--- Task inputs Enclosed Below ---

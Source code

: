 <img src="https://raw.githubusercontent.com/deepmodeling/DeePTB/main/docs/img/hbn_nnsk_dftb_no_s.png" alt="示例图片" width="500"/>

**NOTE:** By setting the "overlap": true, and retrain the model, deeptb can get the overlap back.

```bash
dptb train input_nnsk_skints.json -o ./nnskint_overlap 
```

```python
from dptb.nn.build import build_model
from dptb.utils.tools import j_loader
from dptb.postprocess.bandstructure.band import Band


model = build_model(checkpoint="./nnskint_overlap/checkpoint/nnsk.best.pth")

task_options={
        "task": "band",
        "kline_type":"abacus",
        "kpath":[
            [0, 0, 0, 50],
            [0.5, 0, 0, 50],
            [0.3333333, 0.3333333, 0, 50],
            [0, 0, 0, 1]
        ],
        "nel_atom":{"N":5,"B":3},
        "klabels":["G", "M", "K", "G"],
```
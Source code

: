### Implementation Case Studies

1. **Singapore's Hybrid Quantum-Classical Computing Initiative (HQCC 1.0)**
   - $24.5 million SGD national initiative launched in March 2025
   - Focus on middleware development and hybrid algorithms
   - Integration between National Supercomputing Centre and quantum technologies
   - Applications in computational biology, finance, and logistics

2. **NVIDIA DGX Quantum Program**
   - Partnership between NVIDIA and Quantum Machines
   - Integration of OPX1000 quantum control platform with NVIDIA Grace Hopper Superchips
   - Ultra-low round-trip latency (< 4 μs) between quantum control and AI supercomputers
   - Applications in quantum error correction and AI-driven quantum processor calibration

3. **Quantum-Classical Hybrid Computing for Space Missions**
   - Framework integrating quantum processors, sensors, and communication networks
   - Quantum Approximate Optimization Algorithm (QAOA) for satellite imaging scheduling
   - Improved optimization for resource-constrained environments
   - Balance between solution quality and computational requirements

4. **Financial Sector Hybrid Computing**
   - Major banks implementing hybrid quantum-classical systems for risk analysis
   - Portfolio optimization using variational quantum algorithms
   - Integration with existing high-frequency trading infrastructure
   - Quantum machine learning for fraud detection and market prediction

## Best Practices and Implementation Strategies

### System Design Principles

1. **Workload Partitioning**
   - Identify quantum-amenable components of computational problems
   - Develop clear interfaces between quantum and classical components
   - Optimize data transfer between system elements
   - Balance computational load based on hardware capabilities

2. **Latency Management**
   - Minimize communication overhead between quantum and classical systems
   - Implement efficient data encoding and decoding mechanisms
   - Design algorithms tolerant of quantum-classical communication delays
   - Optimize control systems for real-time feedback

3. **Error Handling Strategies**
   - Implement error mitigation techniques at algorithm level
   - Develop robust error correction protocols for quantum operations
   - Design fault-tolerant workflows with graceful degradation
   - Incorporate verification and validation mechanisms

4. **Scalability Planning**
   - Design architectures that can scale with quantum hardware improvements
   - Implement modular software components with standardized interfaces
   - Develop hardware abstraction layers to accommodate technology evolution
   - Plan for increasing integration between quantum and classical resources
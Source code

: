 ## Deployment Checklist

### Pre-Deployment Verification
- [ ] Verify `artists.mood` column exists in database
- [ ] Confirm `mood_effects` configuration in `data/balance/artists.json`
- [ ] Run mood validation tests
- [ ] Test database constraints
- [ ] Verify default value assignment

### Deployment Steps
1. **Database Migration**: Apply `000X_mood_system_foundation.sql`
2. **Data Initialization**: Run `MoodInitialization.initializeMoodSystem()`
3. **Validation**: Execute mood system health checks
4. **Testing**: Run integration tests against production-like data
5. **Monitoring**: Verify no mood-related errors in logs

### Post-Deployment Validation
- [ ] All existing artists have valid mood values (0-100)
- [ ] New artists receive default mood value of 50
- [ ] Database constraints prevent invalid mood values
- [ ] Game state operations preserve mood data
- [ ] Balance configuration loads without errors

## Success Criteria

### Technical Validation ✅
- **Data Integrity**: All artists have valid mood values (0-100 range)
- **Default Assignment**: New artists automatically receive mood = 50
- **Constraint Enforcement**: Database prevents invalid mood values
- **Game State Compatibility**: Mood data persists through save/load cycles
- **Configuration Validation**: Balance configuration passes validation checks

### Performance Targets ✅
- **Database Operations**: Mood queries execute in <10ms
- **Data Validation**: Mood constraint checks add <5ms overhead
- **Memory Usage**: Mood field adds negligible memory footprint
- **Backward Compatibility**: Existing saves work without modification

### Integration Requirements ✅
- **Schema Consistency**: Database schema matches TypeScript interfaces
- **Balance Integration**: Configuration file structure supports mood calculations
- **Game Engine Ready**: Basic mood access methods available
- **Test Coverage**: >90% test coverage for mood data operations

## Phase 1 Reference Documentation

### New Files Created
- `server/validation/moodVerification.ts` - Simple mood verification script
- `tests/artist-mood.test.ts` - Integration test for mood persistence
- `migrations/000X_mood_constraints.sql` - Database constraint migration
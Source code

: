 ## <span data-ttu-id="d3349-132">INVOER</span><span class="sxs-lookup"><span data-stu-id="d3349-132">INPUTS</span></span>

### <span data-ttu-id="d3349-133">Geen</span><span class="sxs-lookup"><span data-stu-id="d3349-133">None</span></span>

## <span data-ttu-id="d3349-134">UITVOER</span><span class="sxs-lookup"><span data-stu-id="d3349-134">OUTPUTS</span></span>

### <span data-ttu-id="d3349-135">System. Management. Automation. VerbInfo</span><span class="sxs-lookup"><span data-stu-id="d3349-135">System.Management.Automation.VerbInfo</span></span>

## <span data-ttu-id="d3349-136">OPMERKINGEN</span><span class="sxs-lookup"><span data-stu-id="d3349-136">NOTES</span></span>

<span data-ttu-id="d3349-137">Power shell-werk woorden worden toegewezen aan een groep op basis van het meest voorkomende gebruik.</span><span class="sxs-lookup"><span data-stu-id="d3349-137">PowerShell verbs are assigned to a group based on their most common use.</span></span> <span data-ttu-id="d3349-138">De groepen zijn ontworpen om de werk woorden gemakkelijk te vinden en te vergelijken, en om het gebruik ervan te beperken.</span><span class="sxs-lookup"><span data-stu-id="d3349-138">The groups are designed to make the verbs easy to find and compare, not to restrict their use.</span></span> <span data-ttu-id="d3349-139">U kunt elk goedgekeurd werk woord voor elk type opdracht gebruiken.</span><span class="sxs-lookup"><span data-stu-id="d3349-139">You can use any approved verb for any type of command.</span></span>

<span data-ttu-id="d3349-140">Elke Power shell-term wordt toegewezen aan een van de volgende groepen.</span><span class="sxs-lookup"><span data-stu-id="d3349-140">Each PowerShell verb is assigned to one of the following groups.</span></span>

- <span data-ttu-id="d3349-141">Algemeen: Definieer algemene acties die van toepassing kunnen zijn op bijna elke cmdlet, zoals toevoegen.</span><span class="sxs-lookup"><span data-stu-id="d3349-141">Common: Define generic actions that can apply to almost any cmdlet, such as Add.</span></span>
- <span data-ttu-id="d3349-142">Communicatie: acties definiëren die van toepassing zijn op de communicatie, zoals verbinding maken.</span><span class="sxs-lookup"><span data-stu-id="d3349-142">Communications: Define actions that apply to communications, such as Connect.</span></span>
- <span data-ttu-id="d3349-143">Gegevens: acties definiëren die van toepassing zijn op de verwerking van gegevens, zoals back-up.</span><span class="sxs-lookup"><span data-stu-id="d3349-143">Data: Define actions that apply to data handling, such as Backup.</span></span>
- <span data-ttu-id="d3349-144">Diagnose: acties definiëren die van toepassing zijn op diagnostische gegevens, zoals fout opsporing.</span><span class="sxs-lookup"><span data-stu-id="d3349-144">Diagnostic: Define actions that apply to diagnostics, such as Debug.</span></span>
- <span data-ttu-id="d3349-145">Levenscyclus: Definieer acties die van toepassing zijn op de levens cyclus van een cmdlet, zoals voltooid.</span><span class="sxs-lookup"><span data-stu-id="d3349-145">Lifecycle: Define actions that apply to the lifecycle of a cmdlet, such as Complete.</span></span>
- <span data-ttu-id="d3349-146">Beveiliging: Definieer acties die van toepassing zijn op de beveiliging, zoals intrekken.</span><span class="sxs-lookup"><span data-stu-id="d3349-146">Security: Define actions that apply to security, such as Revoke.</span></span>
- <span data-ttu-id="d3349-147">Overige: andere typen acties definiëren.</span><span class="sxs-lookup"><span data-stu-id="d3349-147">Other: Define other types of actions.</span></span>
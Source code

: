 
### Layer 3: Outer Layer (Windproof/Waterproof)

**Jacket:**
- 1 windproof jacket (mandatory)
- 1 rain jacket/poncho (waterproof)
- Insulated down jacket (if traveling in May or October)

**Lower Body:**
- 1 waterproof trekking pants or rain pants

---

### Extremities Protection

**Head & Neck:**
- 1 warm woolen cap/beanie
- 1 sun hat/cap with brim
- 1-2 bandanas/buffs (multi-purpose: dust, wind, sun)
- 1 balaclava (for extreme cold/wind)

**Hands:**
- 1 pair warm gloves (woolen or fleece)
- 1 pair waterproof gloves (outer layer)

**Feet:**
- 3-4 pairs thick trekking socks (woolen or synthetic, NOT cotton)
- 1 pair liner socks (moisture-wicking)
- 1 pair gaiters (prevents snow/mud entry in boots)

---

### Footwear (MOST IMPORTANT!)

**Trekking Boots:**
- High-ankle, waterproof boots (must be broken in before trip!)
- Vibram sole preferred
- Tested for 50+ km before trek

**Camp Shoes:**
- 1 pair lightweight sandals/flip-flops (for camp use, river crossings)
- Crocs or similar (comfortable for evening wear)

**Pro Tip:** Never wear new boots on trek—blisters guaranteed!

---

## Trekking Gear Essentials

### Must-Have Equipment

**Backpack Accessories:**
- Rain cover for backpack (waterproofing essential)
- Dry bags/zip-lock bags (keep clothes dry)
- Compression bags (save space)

--- End of Enclosed Task inputs ---

What to work on. Transcribe only, please, the lines from the first line of the records through the line with "4. **Financial Sector Hybrid Computing**". Both of those lines are included.

Solution for this problem.
Source code

: <img src="https://raw.githubusercontent.com/deepmodeling/DeePTB/main/docs/img/hbn_nnsk_dftb_no_s.png" alt="示例图片" width="500"/>

**NOTE:** By setting the "overlap": true, and retrain the model, deeptb can get the overlap back.

```bash
dptb train input_nnsk_skints.json -o ./nnskint_overlap 
```

```python
from dptb.nn.build import build_model
from dptb.utils.tools import j_loader
from dptb.postprocess.bandstructure.band import Band


model = build_model(checkpoint="./nnskint_overlap/checkpoint/nnsk.best.pth")

task_options={
        "task": "band",
        "kline_type":"abacus",
        "kpath":[
            [0, 0, 0, 50],
            [0.5, 0, 0, 50],
            [0.3333333, 0.3333333, 0, 50],
            [0, 0, 0, 1]
        ],
        "nel_atom":{"N":5,"B":3},
        "klabels":["G", "M", "K", "G"],
```
Source code

:### Implementation Case Studies

1. **Singapore's Hybrid Quantum-Classical Computing Initiative (HQCC 1.0)**
   - $24.5 million SGD national initiative launched in March 2025
   - Focus on middleware development and hybrid algorithms
   - Integration between National Supercomputing Centre and quantum technologies
   - Applications in computational biology, finance, and logistics

2. **NVIDIA DGX Quantum Program**
   - Partnership between NVIDIA and Quantum Machines
   - Integration of OPX1000 quantum control platform with NVIDIA Grace Hopper Superchips
   - Ultra-low round-trip latency (< 4 μs) between quantum control and AI supercomputers
   - Applications in quantum error correction and AI-driven quantum processor calibration

3. **Quantum-Classical Hybrid Computing for Space Missions**
   - Framework integrating quantum processors, sensors, and communication networks
   - Quantum Approximate Optimization Algorithm (QAOA) for satellite imaging scheduling
   - Improved optimization for resource-constrained environments
   - Balance between solution quality and computational requirements

4. **Financial Sector Hybrid Computing**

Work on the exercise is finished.